(Document images with source code)
┌──

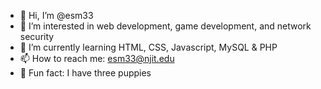 - 👋 Hi, I’m @esm33
- 👀 I’m interested in web development, game development, and network security
- 🌱 I’m currently learning HTML, CSS, Javascript, MySQL & PHP
- 📫 How to reach me: esm33@njit.edu
- 💞️ Fun fact: I have three puppies

<!---
esm33/esm33 is a ✨ special ✨ repository because its `README.md` (this file) appears on your GitHub profile.
You can click the Preview link to take a look at your changes.
--->
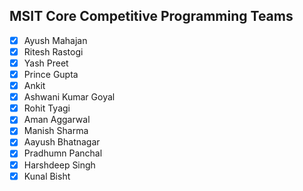 ## MSIT Core Competitive Programming Teams
- [x] Ayush Mahajan  
- [x] Ritesh Rastogi
- [x] Yash Preet
- [x] Prince Gupta
- [x] Ankit
- [x] Ashwani Kumar Goyal
- [x] Rohit Tyagi
- [x] Aman Aggarwal
- [x] Manish Sharma
- [x] Aayush Bhatnagar
- [x] Pradhumn Panchal
- [x] Harshdeep Singh
- [x] Kunal Bisht
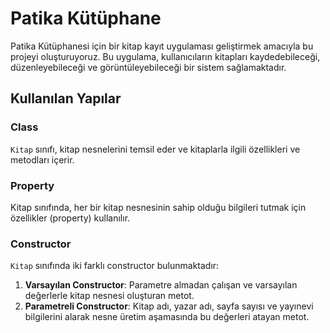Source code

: # Patika Kütüphane

Patika Kütüphanesi için bir kitap kayıt uygulaması geliştirmek amacıyla bu projeyi oluşturuyoruz. Bu uygulama, kullanıcıların kitapları kaydedebileceği, düzenleyebileceği ve görüntüleyebileceği bir sistem sağlamaktadır.

## Kullanılan Yapılar

### Class

`Kitap` sınıfı, kitap nesnelerini temsil eder ve kitaplarla ilgili özellikleri ve metodları içerir.

### Property

Kitap sınıfında, her bir kitap nesnesinin sahip olduğu bilgileri tutmak için özellikler (property) kullanılır.

### Constructor

`Kitap` sınıfında iki farklı constructor bulunmaktadır:
1. **Varsayılan Constructor**: Parametre almadan çalışan ve varsayılan değerlerle kitap nesnesi oluşturan metot.
2. **Parametreli Constructor**: Kitap adı, yazar adı, sayfa sayısı ve yayınevi bilgilerini alarak nesne üretim aşamasında bu değerleri atayan metot.
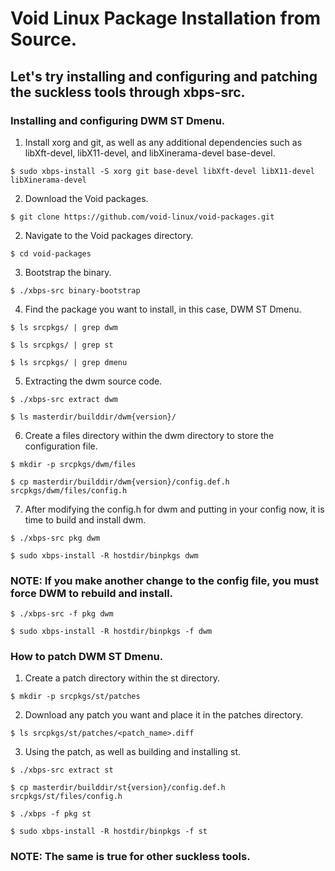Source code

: # Void Linux Package Installation from Source.

## Let's try installing and configuring and patching the suckless tools through xbps-src.

### Installing and configuring DWM ST Dmenu.


1. Install xorg and git, as well as any additional dependencies such as libXft-devel, libX11-devel, and libXinerama-devel base-devel.

`$ sudo xbps-install -S xorg git base-devel libXft-devel libX11-devel libXinerama-devel`


2. Download the Void packages.

`$ git clone https://github.com/void-linux/void-packages.git`


2. Navigate to the Void packages directory.

`$ cd void-packages`


3. Bootstrap the binary.

`$ ./xbps-src binary-bootstrap`


4. Find the package you want to install, in this case, DWM ST Dmenu.

`$ ls srcpkgs/ | grep dwm`

`$ ls srcpkgs/ | grep st`

`$ ls srcpkgs/ | grep dmenu`


5. Extracting the dwm source code.

`$ ./xbps-src extract dwm`

`$ ls masterdir/builddir/dwm{version}/`


6. Create a files directory within the dwm directory to store the configuration file.

`$ mkdir -p srcpkgs/dwm/files`

`$ cp masterdir/builddir/dwm{version}/config.def.h srcpkgs/dwm/files/config.h`


7. After modifying the config.h for dwm and putting in your config now, it is time to build and install dwm.

`$ ./xbps-src pkg dwm`

`$ sudo xbps-install -R hostdir/binpkgs dwm`


### NOTE: If you make another change to the config file, you must force DWM to rebuild and install.

`$ ./xbps-src -f pkg dwm`

`$ sudo xbps-install -R hostdir/binpkgs -f dwm`


### How to patch DWM ST Dmenu.


1. Create a patch directory within the st directory.

`$ mkdir -p srcpkgs/st/patches`


2. Download any patch you want and place it in the patches directory.

`$ ls srcpkgs/st/patches/<patch_name>.diff`


3. Using the patch, as well as building and installing st.

`$ ./xbps-src extract st`

`$ cp masterdir/builddir/st{version}/config.def.h srcpkgs/st/files/config.h`

`$ ./xbps -f pkg st`

`$ sudo xbps-install -R hostdir/binpkgs -f st`


### NOTE: The same is true for other suckless tools.
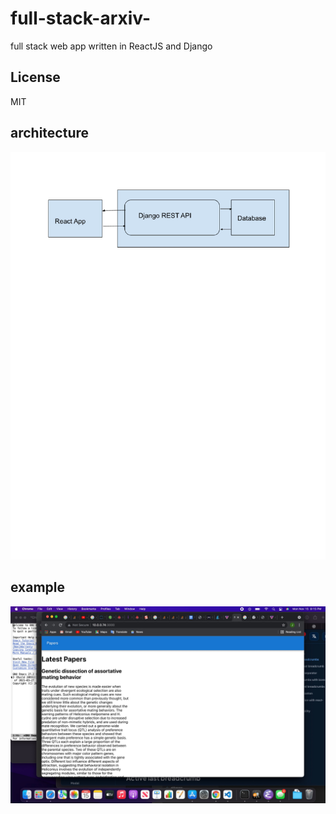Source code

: # full-stack-arxiv-
full stack web app written in ReactJS and Django

## License
MIT
           
## architecture
![architecture](docs/architecture.jpg)

## example 
![workflow](docs/arxiv-1.jpg)
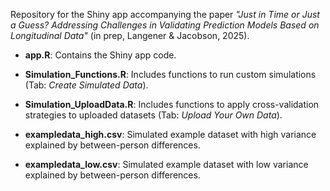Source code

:Repository for the Shiny app accompanying the paper *"Just in Time or Just a Guess? Addressing Challenges in Validating Prediction Models Based on Longitudinal Data"* (in prep, Langener & Jacobson, 2025).

-   **app.R**: Contains the Shiny app code.

<!-- -->

-   **Simulation_Functions.R**: Includes functions to run custom simulations (Tab: *Create Simulated Data*).

-   **Simulation_UploadData.R**: Includes functions to apply cross-validation strategies to uploaded datasets (Tab: *Upload Your Own Data*).

-   **exampledata_high.csv**: Simulated example dataset with high variance explained by between-person differences.

-   **exampledata_low.csv**: Simulated example dataset with low variance explained by between-person differences.
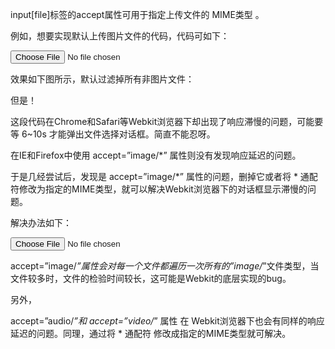  input[file]标签的accept属性可用于指定上传文件的 MIME类型 。

例如，想要实现默认上传图片文件的代码，代码可如下：

<input type="file" name="file" class="element" accept="image/*">

效果如下图所示，默认过滤掉所有非图片文件：

但是！

这段代码在Chrome和Safari等Webkit浏览器下却出现了响应滞慢的问题，可能要等 6~10s 才能弹出文件选择对话框。简直不能忍呀。

在IE和Firefox中使用 accept=”image/*” 属性则没有发现响应延迟的问题。

于是几经尝试后，发现是 accept=”image/*” 属性的问题，删掉它或者将 * 通配符修改为指定的MIME类型，就可以解决Webkit浏览器下的对话框显示滞慢的问题。

解决办法如下：

<input type="file" accept="image/gif,image/jpeg,image/jpg,image/png,image/svg">

accept=”image/*”属性会对每一个文件都遍历一次所有的”image/*”文件类型，当文件较多时，文件的检验时间较长，这可能是Webkit的底层实现的bug。

另外，

accept=”audio/*”和 accept=”video/*” 属性 在 Webkit浏览器下也会有同样的响应延迟的问题。同理，通过将 * 通配符 修改成指定的MIME类型就可解决。
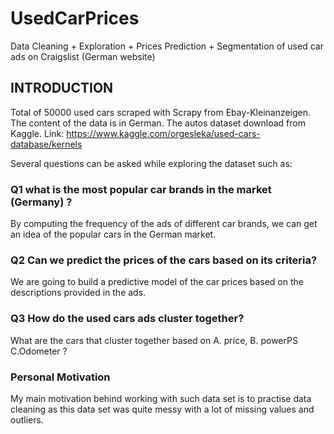 # UsedCarPrices
Data Cleaning + Exploration + Prices Prediction + Segmentation of used car ads on Craigslist (German website)


## INTRODUCTION
Total of 50000 used cars scraped with Scrapy from Ebay-Kleinanzeigen. The content of the data is in German. The autos dataset download from Kaggle. Link: https://www.kaggle.com/orgesleka/used-cars-database/kernels

Several questions can be asked while exploring the dataset such as:

### Q1 what is the most popular car brands in the market (Germany) ? 
By computing the frequency of the ads of different car brands, we can get an idea of the popular cars in the German market.

### Q2 Can we predict the prices of the cars based on its criteria?
We are going to build a predictive model of the car prices based on the descriptions provided in the ads.

### Q3 How do the used cars ads cluster together? 
What are the cars that cluster together based on A. price, B. powerPS C.Odometer ?

### Personal Motivation
My main motivation behind working with such data set is to practise data cleaning as this data set was quite messy with a lot of missing values and outliers. 



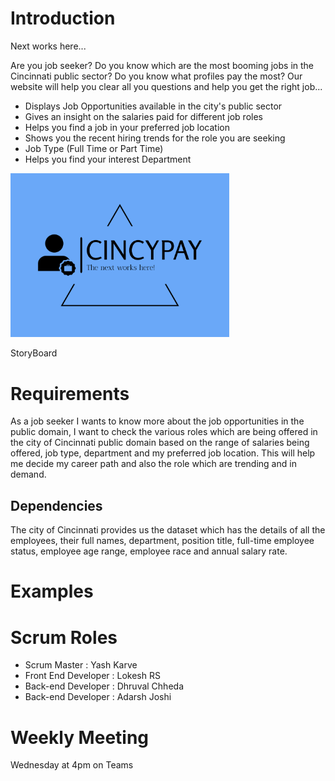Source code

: # Introduction
Next works here...

Are you job seeker? Do you know which are the most booming jobs in the Cincinnati public sector? Do you know what profiles pay the most? Our website will help you clear all you questions and help you get the right job...

* Displays Job Opportunities available in the city's public sector  
* Gives an insight on the salaries paid for different job roles
* Helps you find a job in your preferred job location 
* Shows you the recent hiring trends for the role you are seeking
* Job Type (Full Time or Part Time)
* Helps you find your interest Department

<img src="https://github.com/dhruval-01/IS7024/blob/master/MicrosoftTeams-image.png" width="350" alt="accessibility text">

StoryBoard

# Requirements
As a job seeker I wants to know more about the job opportunities in the public domain, I want to check the various roles which are being offered in the city of Cincinnati public domain based on the range of salaries being offered, job type, department and my preferred job location. This will help me decide my career path and also the role which are trending and in demand.

## Dependencies

The city of Cincinnati provides us the dataset which has the details of all the employees, their full names, department, position title, full-time employee status, employee age range, employee race and annual salary rate.

# Examples

# Scrum Roles

* Scrum Master : Yash Karve
* Front End Developer : Lokesh RS
* Back-end Developer : Dhruval Chheda
* Back-end Developer : Adarsh Joshi

# Weekly Meeting
 
 Wednesday at 4pm on Teams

└──

### EXERCISE DESCRIPTION
Report all lines above with "docs".

### RESPONSE
![architecture](docs/architecture.jpg)
![workflow](docs/arxiv-1.jpg)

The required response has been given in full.